呂仁の巽さんからナット キング コールの10吋盤のプレゼント

nat king cole

守口のバー呂仁のCD電脳化をお手伝いしたお礼に
ナット キング コールの10吋盤を頂戴しました。

1952年録音のキャピトル盤"Penthouse Serenade"です。


呂仁でこのレコードを聴かせていただいた時に下さろうとしたのですが
一度は遠慮させていただきました。

ところが先日巽さんがご持参くださり頂くことになりました。
ありがたいことです。

実を言うと呂仁には10吋盤を正確に再生する為のアンプが無く
ちゃんとした音では聴けなかったのです。

私の使用している旧いですが愛機マッキントッシュのC20では
正確に10吋盤を再生する為のコンペンセーター機能があります。

そこで早速巽さんも一緒に「ペントハウス セレナーデ」お聴きいただきました。


折角ですのでモノラルカートリッジに付け替えて
キャピトル盤の33回転での規定値にコンペンセーターを合わせて針を下します。

「ええなぁ、うちではこんな風にはこのレコードは鳴らんわ
 ソニーさんとこで聴くとうちでは聴けんなぁ」
「あたりまえですがな 部屋も物もちがいますがな(笑)」
  申し添えますが呂仁でもマッキントッシュのアンプにJBLのスピーカーで
  普通では聴けない程度の良い音で音楽が鳴っています


試しにRIAAのイコライジングに設定して10吋レコードを再生すると
高域が全く減衰してしまい低域もブーミーで
平板な面白味のない音でつまらない音楽に聞こえてしまいます。

やはり10インチレコード再生には正しいイコライジングは必須です。

コレクターとして10吋レコードを買う方には関係の無いことですが。



「ペントハウス セレナーデ」ではナットは歌をうたわずにピアニストに専念しています。

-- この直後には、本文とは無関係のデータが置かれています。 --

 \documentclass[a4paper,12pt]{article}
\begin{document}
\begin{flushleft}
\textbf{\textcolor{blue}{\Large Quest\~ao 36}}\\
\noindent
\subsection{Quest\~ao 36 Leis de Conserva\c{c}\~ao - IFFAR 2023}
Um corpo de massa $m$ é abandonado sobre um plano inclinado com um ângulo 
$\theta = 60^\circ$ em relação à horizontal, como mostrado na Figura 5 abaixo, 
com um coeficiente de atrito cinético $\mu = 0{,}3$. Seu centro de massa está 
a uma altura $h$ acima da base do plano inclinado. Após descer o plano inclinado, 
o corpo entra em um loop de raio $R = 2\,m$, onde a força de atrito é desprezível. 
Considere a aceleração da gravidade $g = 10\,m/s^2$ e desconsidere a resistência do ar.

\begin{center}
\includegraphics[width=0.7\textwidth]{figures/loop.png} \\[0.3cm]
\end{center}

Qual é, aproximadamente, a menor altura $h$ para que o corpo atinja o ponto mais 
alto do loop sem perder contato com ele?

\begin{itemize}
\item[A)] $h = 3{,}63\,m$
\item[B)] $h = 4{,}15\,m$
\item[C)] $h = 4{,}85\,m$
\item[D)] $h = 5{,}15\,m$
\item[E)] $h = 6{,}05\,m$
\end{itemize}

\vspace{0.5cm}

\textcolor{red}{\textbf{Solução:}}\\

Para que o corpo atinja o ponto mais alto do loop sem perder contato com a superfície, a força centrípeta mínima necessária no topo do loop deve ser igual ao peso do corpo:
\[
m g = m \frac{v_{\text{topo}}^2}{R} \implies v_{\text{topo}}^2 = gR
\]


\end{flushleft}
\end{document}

前にも記事でナットのピアニストとしての実力を称賛したのですが
その魅力を存分に味わえる数少ないアルバムです。


その歌声と同様にナットのピアノは一音一音が明晰です。

ですがピアノの音が金釘流にボキボキなることはなく
非常に強い歌心でつながり紡がれていきます。

ゆったりとした「ローラ」の演奏を聴けばただちにそのことが
理解いただけると思います。

ナットだけが持ち得る美しくゆったりとした強いゆらぎ
至福の至りです。


ジャケットのライナーノーツにこう記されています。
  数多くの人にナットのボーカルスタイルは楽しまれているけれども
  数少ない人たちに全く優れた味わいと優雅さを持つピアニストであると
  彼は知られている

賢明なレコードの制作者がキャピトルにいたことに感謝です。



CD化はされているのか調べるとありました。

"Penthouse Serenade"  (capitol)
Nat "King" Cole


ボーナストラックとしてボーカル入りの演奏が付加されていますが
お聴きになるときにはオリジナルのアルバムの曲だけを選択して
最初はお聴きになることをおすすめします。